Non-Amazon Search Volume Methodology

The methodology for how we use Amazon search data to assist in estimation search volume for other retailers.

For non-Amazon retailers (e.g., Walmart, Target, Kroger, etc.), our Search Volume Estimates are statistically-modeled using a variety of harvested data from the retailer sites, external data related to site-specific search, traffic estimates, and more. The data available directly from the retailer varies, and currently, the keyword rankings are derived from the Amazon search terms.

Each week, we derive the relevant search terms for each retailer and use search rankings provided by Amazon using the methodology below:

1. Look at the rank of the various search terms, and the categories of the top items clicked on for each term.

2. We apply the ranks of the term to each retailer, and weight terms to categories based on the retailer industry or specialty (Example: More weight will be put on terms whose top clicked category is Grocery, when applying search volumes to a grocery chain like Kroger, but no weighted change for a big box store like, Target).

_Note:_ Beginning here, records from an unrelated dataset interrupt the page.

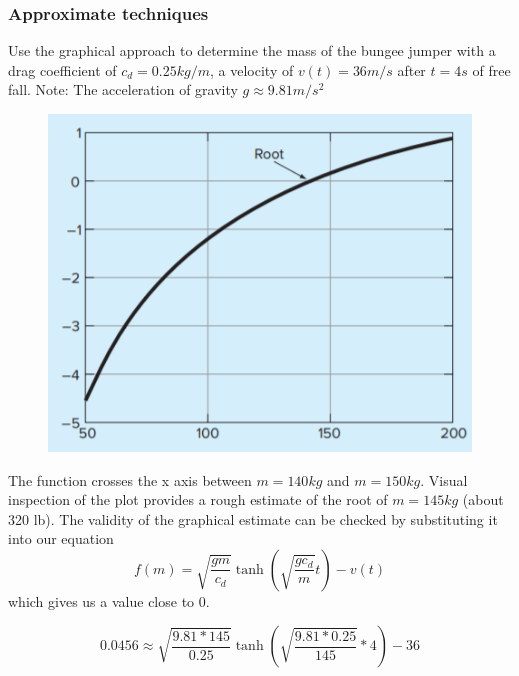 \documentclass{if-beamer}
\begin{document}
\begin{frame}
\frametitle{Approximate techniques}
Use the graphical approach to determine the mass of the bungee jumper with a drag coefficient of $c_d = 0.25 kg/m$, a velocity of $v(t)=36 m/s$ after $t = 4 s$ of free fall. Note: The acceleration of gravity $g \approx 9.81 m/s^2$ \\
\vspace{5pt}
\begin{minipage}{0.5\textwidth}
	\begin{figure}
		\centering
		\includegraphics[width = \textwidth]{figures/BunjeeJumpGraph}
	\end{figure}
\end{minipage}
\begin{minipage}{0.5\textwidth}
	The function crosses the x axis between $m= 140 kg$ and $m=150 kg$. Visual inspection of the plot provides a rough estimate of the root of $m=145 kg$ (about 320 lb). The validity of the graphical estimate can be checked by substituting it into our equation
	$$f(m) = \sqrt{\frac{gm}{c_d}}\tanh\left(\sqrt{\frac{gc_d}{m}}t\right) -v(t) $$
	which gives us a value close to 0.
\end{minipage}
$$0.0456\approx \sqrt{\frac{9.81*145}{0.25}}\tanh\left(\sqrt{\frac{9.81*0.25}{145}}*4\right) -36 $$
\end{frame}
\end{document}
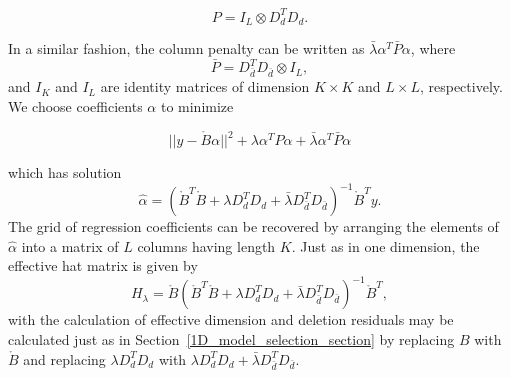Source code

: \documentclass[12pt]{article}
\theoremstyle{definition}
\begin{document}
\[
P = I_L \otimes D_d^T D_d.
\]

In a similar fashion, the column penalty can be written as $\bar{\lambda} \alpha^T \bar{P} \alpha$, where
\[
\bar{P} = D_{\bar{d}}^T D_{\bar{d}} \otimes I_L, 
\]
and $I_K$ and $I_L$ are identity matrices of dimension  $K \times K$ and $L \times L$, respectively. We choose coefficients $\alpha$ to minimize

\begin{equation*}
\vert \vert y - \mathring{B} \alpha \vert \vert^2 + \lambda \alpha^T P \alpha + \bar{\lambda} \alpha^T \bar{P} \alpha
\end{equation*}

which has solution 
\[
\hat{\alpha} = \left(\mathring{B}^T \mathring{B} +  \lambda D_d^T D_d + \bar{\lambda} D_{\bar{d}}^T D_{\bar{d}} \right)^{-1} \mathring{B}^T y.
\]
\noindent
The grid of regression coefficients can be recovered by arranging the elements of $\hat{\alpha}$ into a matrix of $L$ columns having length $K$. Just as in one dimension, the effective hat matrix is given by 
\[
H_\lambda = \mathring{B}\left(\mathring{B}^T \mathring{B} +  \lambda D_d^TD_d + \bar{\lambda} D_{\bar{d}}^T D_{\bar{d}} \right)^{-1} \mathring{B}^T,
\]
with the calculation of effective dimension and deletion residuals may be calculated just as in Section~\ref{1D_model_selection_section} by replacing $B$ with $\mathring{B}$ and replacing $\lambda D_d^T D_d$ with $\lambda D_d^TD_d + \bar{\lambda} D_{\bar{d}}^T D_{\bar{d}}$.
\end{document}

3. Using a variety of internal and external sources, we establish the estimated traffic of each retailer, and apply the traffic to the rank of the search term.

Assumptions:

1. The overall search volume is directional because it is based on the assumption that search behavior by retailers will be similar, but not exactly the same.

2. Weighting is applied to specific retailers that are preliminarily in specific categories. Target/Walmart will have the same ranks for most terms, while Lowes/The Home Depot would have terms showing similar ranks, with extra weighting on terms that are home improvement related.

3.The overall assumptions were made so that we could provide an idea of movement of terms and scale. These assumptions can show limited differences between similar retailers (Walmart v. Target), but should show differences in scale between the two, as well as giving high-level understanding of how a keyword is trending. It also helps show how category specific retailers might have terms indexed differently than big box retailers.